Input records START

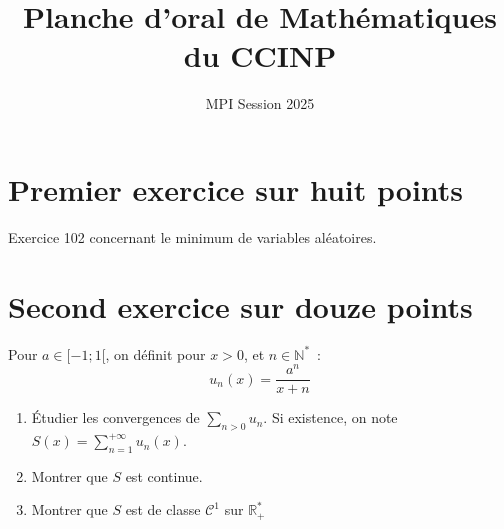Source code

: \documentclass[11pt]{article}
\title{Planche d'oral de Mathématiques du CCINP}
\author{MPI Session 2025}
\date{}
\newcommand{\R}{\mathbb{R}}
\newcommand{\N}{\mathbb{N}}
\begin{document}
\maketitle

\section*{Premier exercice sur huit points}

    Exercice 102 concernant le minimum de variables aléatoires.


\section*{Second exercice sur douze points}

Pour $a \in [-1;1[$, on définit pour $x>0$, et $n \in \N^*$~:
$$u_n(x)=\frac{a^n}{x+n}$$
\begin{enumerate}[label=\textbf{\arabic*.}]
    \item Étudier les convergences de $\sum_{n > 0}u_n$. Si existence, on note $S(x) = \sum_{n=1}^{+\infty}u_n(x)$.
    \item Montrer que $S$ est continue.
    \item Montrer que $S$ est de classe $\mathcal{C}^1$ sur $\R_+^*$
\end{enumerate}
\end{document}
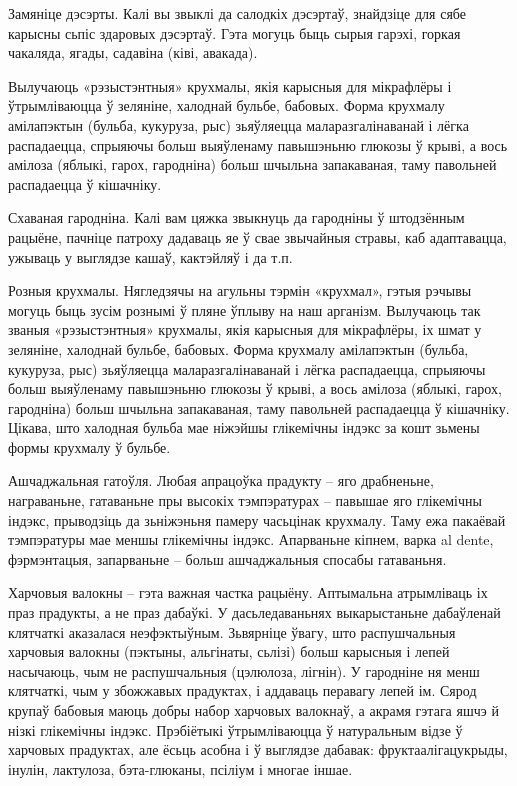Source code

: Замяніце дэсэрты.
Калі вы звыклі да салодкіх дэсэртаў, знайдзіце для сябе карысны сьпіс здаровых дэсэртаў. Гэта могуць быць сырыя гарэхі, горкая чакаляда, ягады, садавіна (ківі, авакада).

Вылучаюць «рэзыстэнтныя» крухмалы, якія карысныя для мікрафлёры і ўтрымліваюцца ў зеляніне, халоднай бульбе, бабовых. Форма крухмалу амілапэктын (бульба, кукуруза, рыс) зьяўляецца маларазгалінаванай і лёгка распадаецца, спрыяючы больш выяўленаму павышэньню глюкозы ў крыві, а вось амілоза (яблыкі, гарох, гародніна) больш шчыльна запакаваная, таму павольней распадаецца ў кішачніку.

Схаваная гародніна.
Калі вам цяжка звыкнуць да гародніны ў штодзённым рацыёне, пачніце патроху дадаваць яе ў свае звычайныя стравы, каб адаптавацца, ужываць у выглядзе кашаў, кактэйляў і да т.п.

Розныя крухмалы.
Нягледзячы на агульны тэрмін «крухмал», гэтыя рэчывы могуць быць зусім рознымі ў пляне ўплыву на наш арганізм. Вылучаюць так званыя «рэзыстэнтныя» крухмалы, якія карысныя для мікрафлёры, іх шмат у зеляніне, халоднай бульбе, бабовых. Форма крухмалу амілапэктын (бульба, кукуруза, рыс) зьяўляецца маларазгалінаванай і лёгка распадаецца, спрыяючы больш выяўленаму павышэньню глюкозы ў крыві, а вось амілоза (яблыкі, гарох, гародніна) больш шчыльна запакаваная, таму павольней распадаецца ў кішачніку. Цікава, што халодная бульба мае ніжэйшы глікемічны індэкс за кошт зьмены формы крухмалу ў бульбе.

Ашчаджальная гатоўля.
Любая апрацоўка прадукту – яго драбненьне, награваньне, гатаваньне пры высокіх тэмпэратурах – павышае яго глікемічны індэкс, прыводзіць да зьніжэньня памеру часьцінак крухмалу. Таму ежа пакаёвай тэмпэратуры мае меншы глікемічны індэкс. Апарваньне кіпнем, варка al dente, фэрмэнтацыя, запарваньне – больш ашчаджальныя спосабы гатаваньня.

Харчовыя валокны – гэта важная частка рацыёну.
Аптымальна атрымліваць іх праз прадукты, а не праз дабаўкі. У дасьледаваньнях выкарыстаньне дабаўленай клятчаткі аказалася неэфэктыўным. Зьвярніце ўвагу, што распушчальныя харчовыя валокны (пэктыны, альгінаты, сьлізі) больш карысныя і лепей насычаюць, чым не распушчальныя (цэлюлоза, лігнін). У гародніне ня менш клятчаткі, чым у збожжавых прадуктах, і аддаваць перавагу лепей ім. Сярод крупаў бабовыя маюць добры набор харчовых валокнаў, а акрамя гэтага яшчэ й нізкі глікемічны індэкс. Прэбіётыкі ўтрымліваюцца ў натуральным відзе ў харчовых прадуктах, але ёсьць асобна і ў выглядзе дабавак: фруктаалігацукрыды, інулін, лактулоза, бэта-глюканы, псіліум і многае іншае.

Input records END

Whenever a line includes the word "points", pull it out of the entries.

\section*{Premier exercice sur huit points}
\section*{Second exercice sur douze points}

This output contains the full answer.